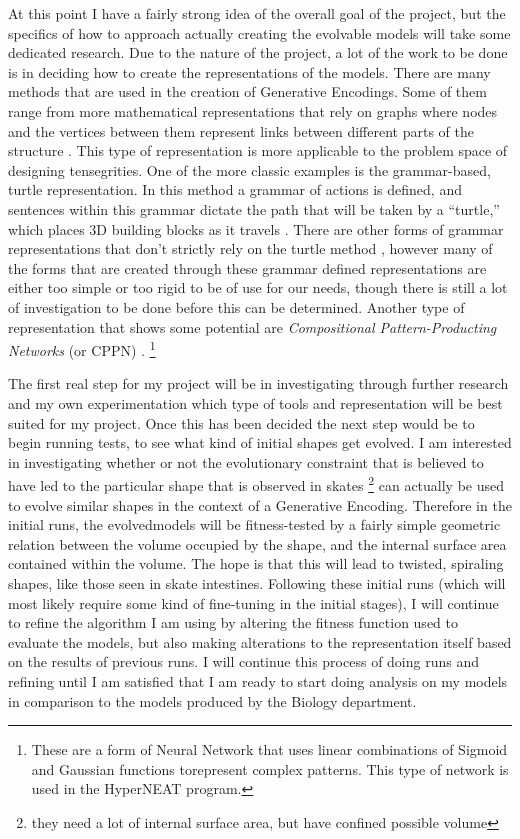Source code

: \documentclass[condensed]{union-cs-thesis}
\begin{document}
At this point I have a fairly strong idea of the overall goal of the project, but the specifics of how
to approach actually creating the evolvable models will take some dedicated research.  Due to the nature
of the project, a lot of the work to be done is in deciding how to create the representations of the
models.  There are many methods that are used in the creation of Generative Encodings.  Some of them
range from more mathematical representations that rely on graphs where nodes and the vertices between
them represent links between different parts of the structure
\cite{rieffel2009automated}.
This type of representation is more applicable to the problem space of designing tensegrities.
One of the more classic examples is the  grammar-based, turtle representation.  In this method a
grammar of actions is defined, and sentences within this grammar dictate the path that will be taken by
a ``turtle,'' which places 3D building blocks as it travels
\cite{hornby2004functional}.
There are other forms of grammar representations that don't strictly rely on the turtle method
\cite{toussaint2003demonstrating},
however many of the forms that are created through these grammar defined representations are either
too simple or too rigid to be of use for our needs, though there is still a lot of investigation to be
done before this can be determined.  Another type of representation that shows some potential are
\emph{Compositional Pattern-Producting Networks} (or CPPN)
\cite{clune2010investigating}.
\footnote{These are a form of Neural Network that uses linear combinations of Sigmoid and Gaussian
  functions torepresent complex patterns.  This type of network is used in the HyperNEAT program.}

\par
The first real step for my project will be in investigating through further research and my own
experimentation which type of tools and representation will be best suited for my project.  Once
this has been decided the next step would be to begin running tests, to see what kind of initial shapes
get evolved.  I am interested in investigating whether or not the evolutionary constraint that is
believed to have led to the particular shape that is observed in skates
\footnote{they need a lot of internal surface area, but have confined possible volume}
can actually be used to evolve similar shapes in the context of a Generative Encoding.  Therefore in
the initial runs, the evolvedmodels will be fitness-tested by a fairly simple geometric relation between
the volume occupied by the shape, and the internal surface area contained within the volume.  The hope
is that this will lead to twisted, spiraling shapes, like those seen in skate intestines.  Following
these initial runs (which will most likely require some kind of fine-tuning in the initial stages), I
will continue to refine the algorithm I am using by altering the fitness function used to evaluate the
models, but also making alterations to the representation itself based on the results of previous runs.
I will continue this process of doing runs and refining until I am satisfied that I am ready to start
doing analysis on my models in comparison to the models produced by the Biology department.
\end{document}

### Exercise requirements
Write out only the final block of lines, starting at the line with "is that this" and running to the end of the material.

### Solution to the problem
is that this will lead to twisted, spiraling shapes, like those seen in skate intestines.  Following
these initial runs (which will most likely require some kind of fine-tuning in the initial stages), I
will continue to refine the algorithm I am using by altering the fitness function used to evaluate the
models, but also making alterations to the representation itself based on the results of previous runs.
I will continue this process of doing runs and refining until I am satisfied that I am ready to start
doing analysis on my models in comparison to the models produced by the Biology department.
\end{document}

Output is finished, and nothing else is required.